Your GitHub Actions deploy step hangs and gets cancelled at the 6-hour job limit — usually a wait-for-deployment poll, network egress block, or a deploy CLI waiting on missing input.

A GitHub Actions workflow that normally finishes in 4 minutes is sitting on the deploy step for 6 hours, then gets killed with The job running on runner X has exceeded the maximum execution time of 360 minutes. The actual vercel deploy --prod or firebase deploy runs fine when you trigger it locally. Cancelling and re-running sometimes succeeds, sometimes hangs again. This is almost always a deploy CLI silently waiting on something that will never arrive: a missing interactive prompt response, a webhook that needs a public callback URL the runner cannot expose, a wait-for-deployment polling action stuck because the deployment ID was never set, or an SSH-based deploy hung on a host key prompt. The 6-hour limit is the job timeout, not the deploy timeout — what you actually need is a step-level timeout AND fixing the real hang.

Common causes

Ordered by what we see most often.

1. Deploy CLI waiting on an interactive prompt

firebase deploy will prompt ? You're about to deploy a function in region X. Continue? (Y/n) if it detects a config change.
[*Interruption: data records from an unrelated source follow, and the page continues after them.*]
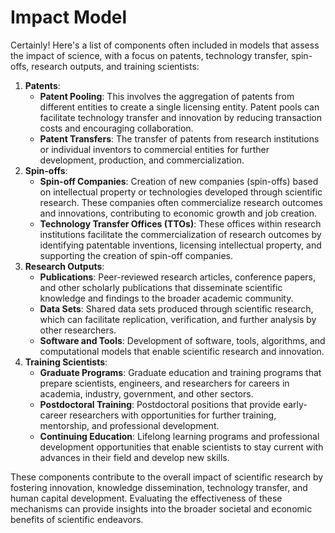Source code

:# Impact Model

Certainly! Here's a list of components often included in models that assess the impact of science, with a focus on patents, technology transfer, spin-offs, research outputs, and training scientists:

1. **Patents**:
    - **Patent Pooling**: This involves the aggregation of patents from different entities to create a single licensing entity. Patent pools can facilitate technology transfer and innovation by reducing transaction costs and encouraging collaboration.
    - **Patent Transfers**: The transfer of patents from research institutions or individual inventors to commercial entities for further development, production, and commercialization.
2. **Spin-offs**:
    - **Spin-off Companies**: Creation of new companies (spin-offs) based on intellectual property or technologies developed through scientific research. These companies often commercialize research outcomes and innovations, contributing to economic growth and job creation.
    - **Technology Transfer Offices (TTOs)**: These offices within research institutions facilitate the commercialization of research outcomes by identifying patentable inventions, licensing intellectual property, and supporting the creation of spin-off companies.
3. **Research Outputs**:
    - **Publications**: Peer-reviewed research articles, conference papers, and other scholarly publications that disseminate scientific knowledge and findings to the broader academic community.
    - **Data Sets**: Shared data sets produced through scientific research, which can facilitate replication, verification, and further analysis by other researchers.
    - **Software and Tools**: Development of software, tools, algorithms, and computational models that enable scientific research and innovation.
4. **Training Scientists**:
    - **Graduate Programs**: Graduate education and training programs that prepare scientists, engineers, and researchers for careers in academia, industry, government, and other sectors.
    - **Postdoctoral Training**: Postdoctoral positions that provide early-career researchers with opportunities for further training, mentorship, and professional development.
    - **Continuing Education**: Lifelong learning programs and professional development opportunities that enable scientists to stay current with advances in their field and develop new skills.

These components contribute to the overall impact of scientific research by fostering innovation, knowledge dissemination, technology transfer, and human capital development. Evaluating the effectiveness of these mechanisms can provide insights into the broader societal and economic benefits of scientific endeavors.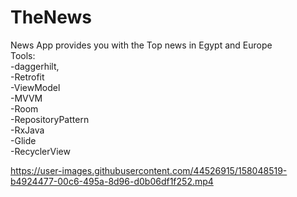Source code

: # TheNews
News App provides you with the Top news in Egypt and Europe
<br/>Tools:
<br/>-daggerhilt,
<br/>-Retrofit
<br/>-ViewModel
<br/>-MVVM
<br/>-Room
<br/>-RepositoryPattern
<br/>-RxJava
<br/>-Glide
<br/>-RecyclerView


https://user-images.githubusercontent.com/44526915/158048519-b4924477-00c6-495a-8d96-d0b06df1f252.mp4

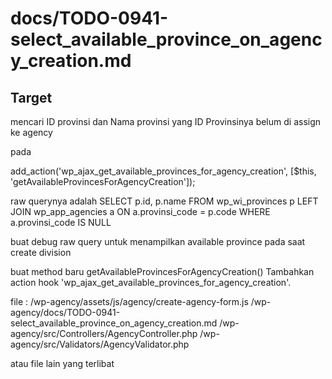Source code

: # docs/TODO-0941-select_available_province_on_agency_creation.md

## Target
mencari ID provinsi dan Nama provinsi yang ID Provinsinya belum di assign ke agency 

pada 

add_action('wp_ajax_get_available_provinces_for_agency_creation', [$this, 'getAvailableProvincesForAgencyCreation']);
        
raw querynya adalah
SELECT p.id, p.name FROM wp_wi_provinces p LEFT JOIN wp_app_agencies a ON a.provinsi_code = p.code WHERE a.provinsi_code IS NULL

buat debug raw query untuk menampilkan available province pada saat create division


buat method baru getAvailableProvincesForAgencyCreation()
Tambahkan action hook 'wp_ajax_get_available_provinces_for_agency_creation'.

file :
/wp-agency/assets/js/agency/create-agency-form.js
/wp-agency/docs/TODO-0941-select_available_province_on_agency_creation.md
/wp-agency/src/Controllers/AgencyController.php
/wp-agency/src/Validators/AgencyValidator.php

atau file lain yang terlibat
In CI with no stdin, it sits silent forever.

How to spot it: Step log ends mid-deploy with no error. Last line is something like Detected target change. Continue? or just hangs after Starting deploy....

2. A wait-for-deployment action poll never resolves

Actions like bobheadxi/deployments or custom gh api polling loops wait for a deployment status update. If the deployment never reports back (because the deployer used a different SHA, or the status webhook failed silently), the poll runs forever.

How to spot it: Workflow YAML has a with: timeout: 600 or while gh api ...; sleep 30; done loop. Step log shows repeated polling lines with no terminal state.

3. SSH deploy hung on host key prompt

ssh user@host first time prompts Are you sure you want to continue connecting (yes/no)?. CI runners do not have known_hosts entries, so the prompt waits.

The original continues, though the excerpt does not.